NullPointerException in Apache Spark when using sc.parallelize().foreach() with write operations

Iterate over table names sequentially using a standard foreach loop instead.

Written by saritha.shivakumar

Last published at: January 20th, 2026

Problem

You’re using Scala in a notebook to parallelize write operations across multiple tables.

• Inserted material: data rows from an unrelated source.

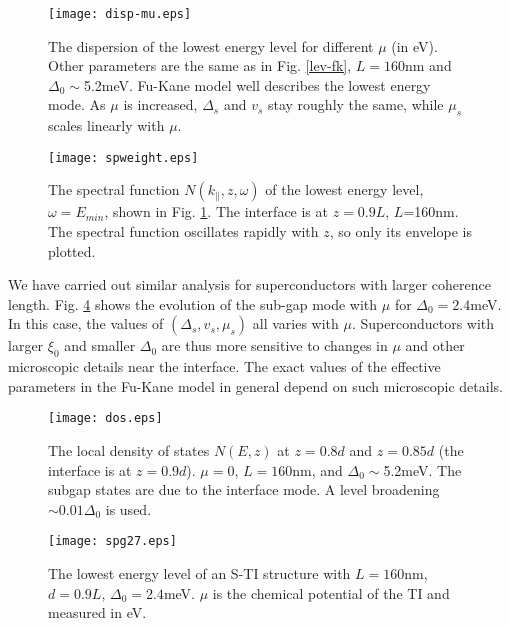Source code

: \documentclass[11pt]{report}
\begin{document}
\begin{figure}
\texttt{[image: disp-mu.eps]}
\caption{The dispersion of the lowest energy level
for different $\mu$ (in eV). Other parameters
are the same as in Fig. \ref{lev-fk}, $L=160$nm and $\Delta_0\sim$5.2meV. Fu-Kane model
well describes the lowest energy mode. As $\mu$ is increased, 
$\Delta_s$ and $v_s$ stay roughly the same, while $\mu_s$ scales
linearly with $\mu$.
}\label{lev-chem}
\end{figure}

\begin{figure}
\texttt{[image: spweight.eps]}
\caption{The spectral function $N(k_\parallel,z,\omega)$ of the lowest 
energy level, $\omega=E_{min}$, shown in Fig. \ref{lev-chem}. 
The interface is at $z=0.9L$, $L$=160nm.
The spectral function oscillates rapidly with $z$, so only its envelope is plotted.
}\label{sp}
\end{figure}

We have carried out similar analysis for superconductors with larger
coherence length. Fig. \ref{level-27} shows the evolution of
the sub-gap mode with $\mu$ for $\Delta_0=2.4$meV. In this case,
the values of $(\Delta_s,v_s,\mu_s)$ all varies with $\mu$. 
Superconductors with larger $\xi_0$ and smaller $\Delta_0$ are thus more
sensitive to changes in $\mu$ and other microscopic details near
the interface. The exact values of the effective parameters 
in the Fu-Kane model in general depend on such microscopic details.

\begin{figure}
\texttt{[image: dos.eps]}
\caption{The local density of states $N(E,z)$
at $z=0.8d$ and $z=0.85d$ (the interface is at $z=0.9d$).
$\mu=0$, $L=160$nm, and $\Delta_0\sim$5.2meV. The subgap
states are due to the interface mode. A level broadening
$\sim 0.01\Delta_0$ is used.
}\label{dos}
\end{figure}

\begin{figure}
\texttt{[image: spg27.eps]}
\caption{The lowest energy level of an S-TI structure with $L=160$nm,
$d=0.9L$, $\Delta_0=2.4$meV. $\mu$ is the chemical potential of the TI and
measured in eV.}\label{level-27}
\end{figure}
\end{document}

The following code demonstrates an example. 

%scala 

def f2(x: String): Unit = {
  val data = Array(<your-array>)
  val dataRDD = sc.parallelize(data)
  val dataDF = dataRDD.toDF()
  val tempFile = "<your-base-path>".replaceAll("destinationTableName", x)
  dataDF.write.mode("overWrite").parquet(tempFile)
  println(x)
}

val tables = Array(<your-table-names>)
sc.parallelize(tables).foreach(f2)

 

When you run the cell, you encounter the following error in the output field.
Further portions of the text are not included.